Kawasan fungsi budi daya tanaman semusim dan permukiman adalah kawasan yang mempunyai fungsi budi daya serta diusahakan dengan tanaman semusim dan permukiman terutama tanaman pangan. Untuk memilahkan kawasan fungsi budi daya tanaman semusim ditentukan oleh kesesuaian fisik terhadap komoditas yang dikembangkan. Adapun untuk kawasan permukiman, selain memenuhi kriteria tersebut, secara mikro lahannya mempunyai kemiringan tidak lebih dari 8%.
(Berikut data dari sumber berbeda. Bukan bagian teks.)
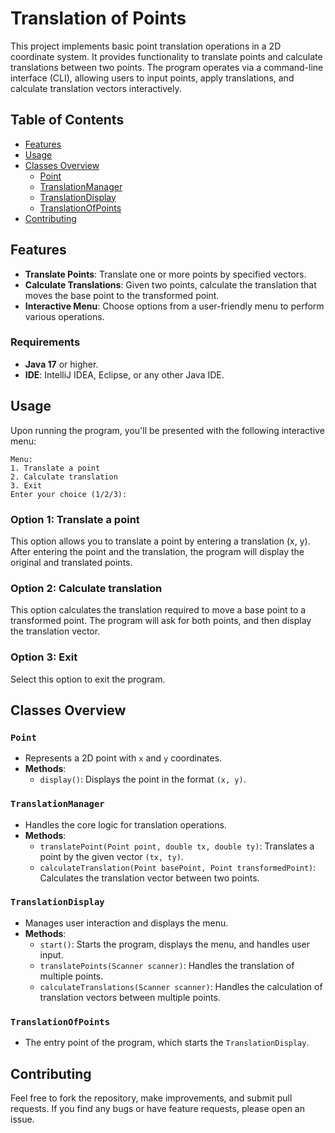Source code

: # Translation of Points

This project implements basic point translation operations in a 2D coordinate system. It provides functionality to translate points and calculate translations between two points. The program operates via a command-line interface (CLI), allowing users to input points, apply translations, and calculate translation vectors interactively.

## Table of Contents

- [Features](#features)
- [Usage](#usage)
- [Classes Overview](#classes-overview)
    - [Point](#point)
    - [TranslationManager](#translationmanager)
    - [TranslationDisplay](#translationdisplay)
    - [TranslationOfPoints](#translationofpoints)
- [Contributing](#contributing)

## Features

- **Translate Points**: Translate one or more points by specified vectors.
- **Calculate Translations**: Given two points, calculate the translation that moves the base point to the transformed point.
- **Interactive Menu**: Choose options from a user-friendly menu to perform various operations.


### Requirements

- **Java 17** or higher.
- **IDE**: IntelliJ IDEA, Eclipse, or any other Java IDE.


## Usage

Upon running the program, you'll be presented with the following interactive menu:

```plaintext
Menu:
1. Translate a point
2. Calculate translation
3. Exit
Enter your choice (1/2/3): 
```

### Option 1: Translate a point
This option allows you to translate a point by entering a translation (x, y). After entering the point and the translation, the program will display the original and translated points.

### Option 2: Calculate translation
This option calculates the translation required to move a base point to a transformed point. The program will ask for both points, and then display the translation vector.

### Option 3: Exit
Select this option to exit the program.


## Classes Overview

### `Point`
- Represents a 2D point with `x` and `y` coordinates.
- **Methods**:
    - `display()`: Displays the point in the format `(x, y)`.

### `TranslationManager`
- Handles the core logic for translation operations.
- **Methods**:
    - `translatePoint(Point point, double tx, double ty)`: Translates a point by the given vector `(tx, ty)`.
    - `calculateTranslation(Point basePoint, Point transformedPoint)`: Calculates the translation vector between two points.

### `TranslationDisplay`
- Manages user interaction and displays the menu.
- **Methods**:
    - `start()`: Starts the program, displays the menu, and handles user input.
    - `translatePoints(Scanner scanner)`: Handles the translation of multiple points.
    - `calculateTranslations(Scanner scanner)`: Handles the calculation of translation vectors between multiple points.

### `TranslationOfPoints`
- The entry point of the program, which starts the `TranslationDisplay`.

## Contributing

Feel free to fork the repository, make improvements, and submit pull requests. If you find any bugs or have feature requests, please open an issue.
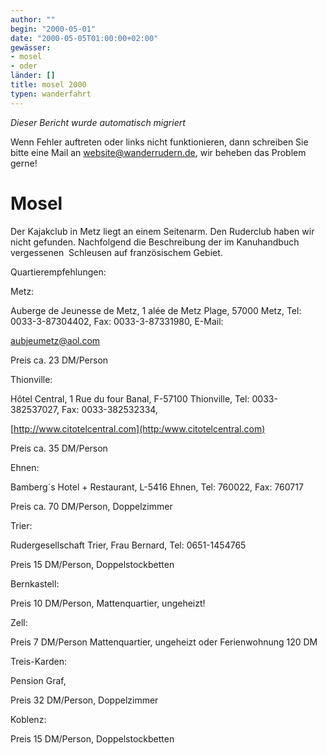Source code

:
 ```yaml
---
author: ""
begin: "2000-05-01"
date: "2000-05-05T01:00:00+02:00"
gewässer:
- mosel
- oder
länder: []
title: mosel 2000
typen: wanderfahrt
---
```



*Dieser Bericht wurde automatisch migriert*

Wenn Fehler auftreten oder links nicht funktionieren, dann schreiben Sie bitte eine Mail an website@wanderrudern.de, wir beheben das Problem gerne!



# Mosel


Der Kajakclub in Metz liegt an einem Seitenarm. Den Ruderclub haben wir nicht gefunden. Nachfolgend die Beschreibung der im Kanuhandbuch vergessenen  Schleusen auf französischem Gebiet.

Quartierempfehlungen:

Metz:

Auberge de Jeunesse de Metz, 1 alée de Metz Plage, 57000 Metz, Tel: 0033-3-87304402, Fax: 0033-3-87331980, E-Mail:

aubjeumetz@aol.com

Preis ca. 23 DM/Person

Thionville:

Hôtel Central, 1 Rue du four Banal, F-57100 Thionville, Tel: 0033-382537027, Fax: 0033-382532334,

[http://www.citotelcentral.com](http:/www.citotelcentral.com)

Preis ca. 35 DM/Person

Ehnen:

Bamberg´s Hotel + Restaurant, L-5416 Ehnen, Tel: 760022, Fax: 760717

Preis ca. 70 DM/Person, Doppelzimmer

Trier:

Rudergesellschaft Trier, Frau Bernard, Tel: 0651-1454765

Preis 15 DM/Person, Doppelstockbetten

Bernkastell:

Preis 10 DM/Person, Mattenquartier, ungeheizt!

Zell:

Preis 7 DM/Person Mattenquartier, ungeheizt oder Ferienwohnung 120 DM

Treis-Karden:

Pension Graf,

Preis 32 DM/Person, Doppelzimmer

Koblenz:

Preis 15 DM/Person, Doppelstockbetten
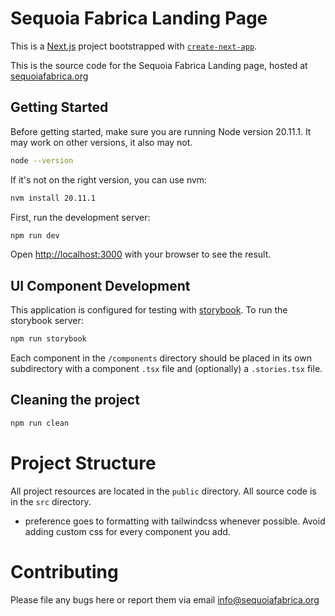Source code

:# Sequoia Fabrica Landing Page

This is a [Next.js](https://nextjs.org/) project bootstrapped with [`create-next-app`](https://github.com/vercel/next.js/tree/canary/packages/create-next-app).

This is the source code for the Sequoia Fabrica Landing page, hosted at [sequoiafabrica.org](sequoiafabrica.org)

## Getting Started

Before getting started, make sure you are running Node version 20.11.1. It may work on other versions, it also may not.

```bash
node --version
```

If it's not on the right version, you can use nvm:

```bash
nvm install 20.11.1
```

First, run the development server:
```bash
npm run dev
```

Open [http://localhost:3000](http://localhost:3000) with your browser to see the result.

## UI Component Development

This application is configured for testing with [storybook](). To run the storybook server:

```bash
npm run storybook
```

Each component in the `/components` directory should be placed in its own subdirectory with a component `.tsx` file and (optionally) a `.stories.tsx` file.

## Cleaning the project

```bash
npm run clean
```

# Project Structure
All project resources are located in the `public` directory. All source code is in the `src` directory.

- preference goes to formatting with tailwindcss whenever possible. Avoid adding custom css for every component you add.

# Contributing
Please file any bugs here or report them via email info@sequoiafabrica.org
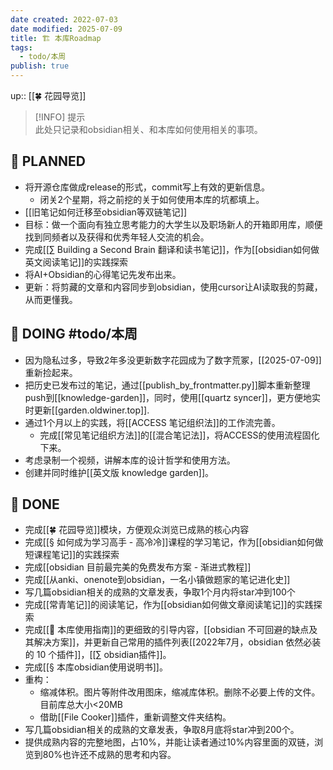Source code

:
 ```yaml
---
date created: 2022-07-03
date modified: 2025-07-09
title: 🏗 本库Roadmap
tags:
  - todo/本周
publish: true
---
```


up:: [[🍀 花园导览]]

>[!INFO] 提示  
> 此处只记录和obsidian相关、和本库如何使用相关的事项。

## 🤔 PLANNED

- 将开源仓库做成release的形式，commit写上有效的更新信息。
	- 闭关2个星期，将之前挖的关于如何使用本库的坑都填上。
- [[旧笔记如何迁移至obsidian等双链笔记]]
- 目标：做一个面向有独立思考能力的大学生以及职场新人的开箱即用库，顺便找到同频者以及获得和优秀年轻人交流的机会。
- 完成[[∑ Building a Second Brain 翻译和读书笔记]]，作为[[obsidian如何做英文阅读笔记]]的实践探索
- 将AI+Obsidian的心得笔记先发布出来。
- 更新：将剪藏的文章和内容同步到obsidian，使用cursor让AI读取我的剪藏，从而更懂我。

## 🏹 DOING #todo/本周

- 因为隐私过多，导致2年多没更新数字花园成为了数字荒冢，[[2025-07-09]]重新捡起来。
- 把历史已发布过的笔记，通过[[publish_by_frontmatter.py]]脚本重新整理push到[[knowledge-garden]]，同时，使用[[quartz syncer]]，更方便地实时更新[[garden.oldwiner.top]].
- 通过1个月以上的实践，将[[ACCESS 笔记组织法]]的工作流完善。
	- 完成[[常见笔记组织方法]]的[[混合笔记法]]，将ACCESS的使用流程固化下来。
- 考虑录制一个视频，讲解本库的设计哲学和使用方法。
- 创建并同时维护[[英文版 knowledge garden]]。

## 🎉 DONE

- 完成[[🍀 花园导览]]模块，方便观众浏览已成熟的核心内容
- 完成[[§ 如何成为学习高手 - 高冷冷]]课程的学习笔记，作为[[obsidian如何做短课程笔记]]的实践探索
- 完成[[obsidian 目前最完美的免费发布方案 - 渐进式教程]]
- 完成[[从anki、onenote到obsidian，一名小镇做题家的笔记进化史]]
- 写几篇obsidian相关的成熟的文章发表，争取1个月内将star冲到100个
- 完成[[常青笔记]]的阅读笔记，作为[[obsidian如何做文章阅读笔记]]的实践探索
- 完成[[🧰 本库使用指南]]的更细致的引导内容，[[obsidian 不可回避的缺点及其解决方案]]，并更新自己常用的插件列表[[2022年7月，obsidian 依然必装的 10 个插件]]，[[∑ obsidian插件]]。
- 完成[[§ 本库obsidian使用说明书]]。
- 重构：
	- 缩减体积。图片等附件改用图床，缩减库体积。删除不必要上传的文件。目前库总大小<20MB
	- 借助[[File Cooker]]插件，重新调整文件夹结构。
- 写几篇obsidian相关的成熟的文章发表，争取8月底将star冲到200个。
- 提供成熟内容的完整地图，占10%，并能让读者通过10%内容里面的双链，浏览到80%也许还不成熟的思考和内容。
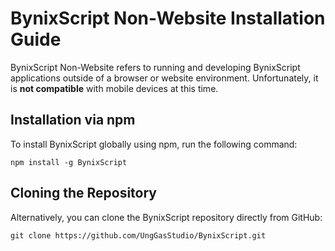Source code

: # BynixScript Non-Website Installation Guide

BynixScript Non-Website refers to running and developing BynixScript applications outside of a browser or website environment. Unfortunately, it is **not compatible** with mobile devices at this time.

## Installation via npm

To install BynixScript globally using npm, run the following command:
```
npm install -g BynixScript
```

## Cloning the Repository

Alternatively, you can clone the BynixScript repository directly from GitHub:

```
git clone https://github.com/UngGasStudio/BynixScript.git
```
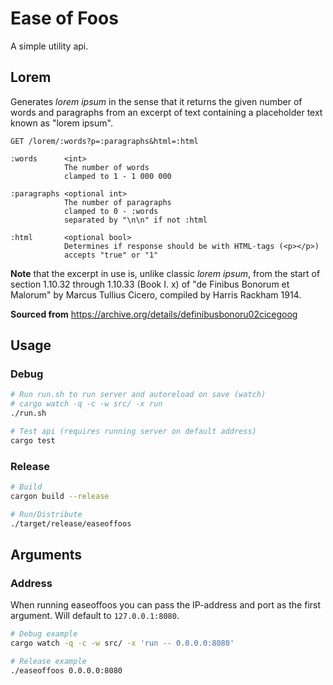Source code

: # Ease of Foos

A simple utility api.

## Lorem

Generates _lorem ipsum_ in the sense that it returns the given number of words and paragraphs from an excerpt of text containing a placeholder text known as "lorem ipsum".

```
GET /lorem/:words?p=:paragraphs&html=:html

:words      <int>
            The number of words
            clamped to 1 - 1 000 000

:paragraphs <optional int>
            The number of paragraphs
            clamped to 0 - :words
            separated by "\n\n" if not :html

:html       <optional bool>
            Determines if response should be with HTML-tags (<p></p>)
            accepts "true" or "1"

```

**Note** that the excerpt in use is, unlike classic _lorem ipsum_, from the start of section 1.10.32 through 1.10.33 (Book I. x) of "de Finibus Bonorum et Malorum" by Marcus Tullius Cicero, compiled by Harris Rackham 1914.

**Sourced from** https://archive.org/details/definibusbonoru02cicegoog

## Usage

### Debug

```sh
# Run run.sh to run server and autoreload on save (watch)
# cargo watch -q -c -w src/ -x run
./run.sh
```

```sh
# Test api (requires running server on default address)
cargo test
```

### Release

```sh
# Build
cargon build --release

# Run/Distribute
./target/release/easeoffoos
```

## Arguments

### Address

When running easeoffoos you can pass the IP-address and port as the first argument. Will default to `127.0.0.1:8080`.

```sh
# Debug example
cargo watch -q -c -w src/ -x 'run -- 0.0.0.0:8080'
```

```sh
# Release example
./easeoffoos 0.0.0.0:8080
```
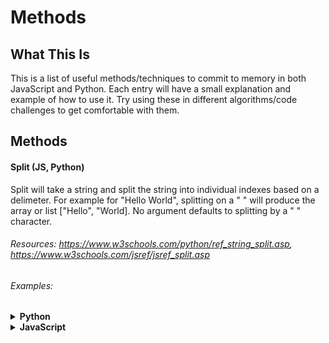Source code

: # Methods

## What This Is
This is a list of useful methods/techniques to commit to memory in both JavaScript and Python. Each entry will have a small explanation and example of how to use it. Try using these in different algorithms/code challenges to get comfortable with them. 

## Methods

#### Split (JS, Python)
Split will take a string and split the string into individual indexes based on a delimeter. For example for "Hello World", splitting on a " " will produce the array or list ["Hello", "World]. No argument defaults to splitting by a " " character.
###### Resources: https://www.w3schools.com/python/ref_string_split.asp, https://www.w3schools.com/jsref/jsref_split.asp
###### Examples:
<details>
  <summary><strong>Python</strong></summary> 
```
text = "ABCD"
x = text.split("")
print(x)


Output = ['A','B','C','D']
</details>

<details>
  <summary><strong>JavaScript</strong></summary> 
```
let text = "Welcome To The Jungle"
let x = text.split(" ")
console.log(x)

  
Output = ['Welcome','To','The','Jungle']
</details>
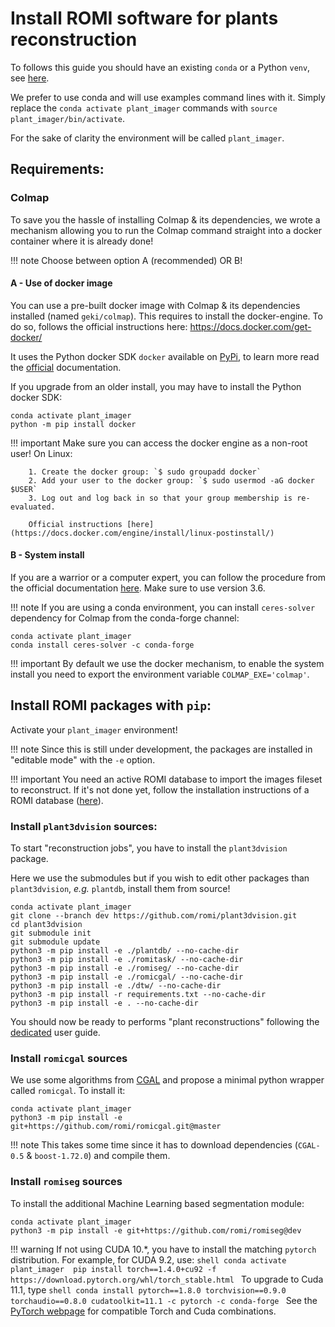 Install ROMI software for plants reconstruction
===============================================

To follows this guide you should have an existing `conda` or a Python `venv`, see [here](create_env.md).

We prefer to use conda and will use examples command lines with it.
Simply replace the `conda activate plant_imager` commands with `source plant_imager/bin/activate`.

For the sake of clarity the environment will be called `plant_imager`.

## Requirements:

### Colmap

To save you the hassle of installing Colmap & its dependencies, we wrote a mechanism allowing you to run the Colmap command straight into a docker container where it is already done!

!!! note
    Choose between option A (recommended) OR B!

#### A - Use of docker image

You can use a pre-built docker image with Colmap & its dependencies installed (named `geki/colmap`).
This requires to install the docker-engine.
To do so, follows the official instructions here: https://docs.docker.com/get-docker/

It uses the Python docker SDK `docker` available on [PyPi](https://pypi.org/project/docker/), to learn more read the [official](https://docker-py.readthedocs.io/en/stable/) documentation.

If you upgrade from an older install, you may have to install the Python docker SDK:

```shell
conda activate plant_imager
python -m pip install docker
```

!!! important
    Make sure you can access the docker engine as a non-root user!
    On Linux:
    
        1. Create the docker group: `$ sudo groupadd docker`
        2. Add your user to the docker group: `$ sudo usermod -aG docker $USER`
        3. Log out and log back in so that your group membership is re-evaluated.
        
        Official instructions [here](https://docs.docker.com/engine/install/linux-postinstall/)

#### B - System install

If you are a warrior or a computer expert, you can follow the procedure from the official documentation [here](https://colmap.github.io/install.html#).
Make sure to use version 3.6.

!!! note
    If you are using a conda environment, you can install `ceres-solver` dependency for Colmap from the conda-forge channel:

```shell
conda activate plant_imager
conda install ceres-solver -c conda-forge
```

!!! important
    By default we use the docker mechanism, to enable the system install you need to export the environment variable `COLMAP_EXE='colmap'`.

## Install ROMI packages with `pip`:

Activate your `plant_imager` environment!

!!! note
    Since this is still under development, the packages are installed in "editable mode" with the `-e` option.

!!! important
    You need an active ROMI database to import the images fileset to reconstruct.
    If it's not done yet, follow the installation instructions of a ROMI database ([here](plantdb_setup.md)).

### Install `plant3dvision` sources:

To start "reconstruction jobs", you have to install the `plant3dvision` package.

Here we use the submodules but if you wish to edit other packages than `plant3dvision`, _e.g._ `plantdb`, install them from source!

```shell
conda activate plant_imager
git clone --branch dev https://github.com/romi/plant3dvision.git
cd plant3dvision
git submodule init
git submodule update
python3 -m pip install -e ./plantdb/ --no-cache-dir
python3 -m pip install -e ./romitask/ --no-cache-dir
python3 -m pip install -e ./romiseg/ --no-cache-dir
python3 -m pip install -e ./romicgal/ --no-cache-dir
python3 -m pip install -e ./dtw/ --no-cache-dir
python3 -m pip install -r requirements.txt --no-cache-dir
python3 -m pip install -e . --no-cache-dir
```
You should now be ready to performs "plant reconstructions" following the [dedicated](../tutorials/reconstruct_scan.md) user guide.

### Install `romicgal` sources

We use some algorithms from [CGAL](https://www.cgal.org/) and propose a minimal python wrapper called `romicgal`. To install it:

```shell
conda activate plant_imager
python3 -m pip install -e git+https://github.com/romi/romicgal.git@master
```

!!! note
    This takes some time since it has to download dependencies (`CGAL-0.5` & `boost-1.72.0`) and compile them.

### Install `romiseg` sources

To install the additional Machine Learning based segmentation module:

```shell
conda activate plant_imager
python3 -m pip install -e git+https://github.com/romi/romiseg@dev
```

!!! warning
    If not using CUDA 10.*, you have to install the matching `pytorch` distribution. For example, for CUDA 9.2, use:
    ```shell
    conda activate plant_imager 
    pip install torch==1.4.0+cu92 -f https://download.pytorch.org/whl/torch_stable.html
    ```
    To upgrade to Cuda 11.1, type
    ```shell
    conda install pytorch==1.8.0 torchvision==0.9.0 torchaudio==0.8.0 cudatoolkit=11.1 -c pytorch -c conda-forge
    ```
    See the [PyTorch webpage](https://pytorch.org/get-started/locally/) for compatible Torch and Cuda combinations.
SIG merupakan alat atau sarana analisis spasial yang sangat bermanfaat untuk menurunkan informasi baru berdasarkan kumpulan berbagai informasi tematik. Sebagai bukti dapat kamu lihat pada proyek yang telah kamu lakukan. Untuk membuat arahan fungsi lahan, kamu dapat menggabungkan dan menganalisis berbagai informasi tematik seperti kemiringan lereng, curah hujan, serta jenis tanah. Informasi tematik tersebut bisa diperoleh dari analisis peta dan data lapangan. Peta kemiringan lereng diperoleh dari analisis garis kontur pada peta. Peta jenis tanah bisa diperoleh berdasarkan survei lapangan. Nah, itu semua merupakan sumber data pada SIG. Tidak hanya itu, bahkan hasil pengolahan berbagai citra penginderaan jauh sering digunakan sebagai sumber data dalam penginderaan jauh. Atau sebaliknya, saat pengolahan citra penginderaan jauh untuk mencapai tujuan tertentu memang harus diintegrasikan dengan SIG. Pada subbab berikut akan disajikan berbagai contoh penerapan SIG terutama mengenai integrasi penginderaan jauh dengan SIG. Cermati dan pahami betul, kelak hal ini akan sangat bermanfaat bagimu.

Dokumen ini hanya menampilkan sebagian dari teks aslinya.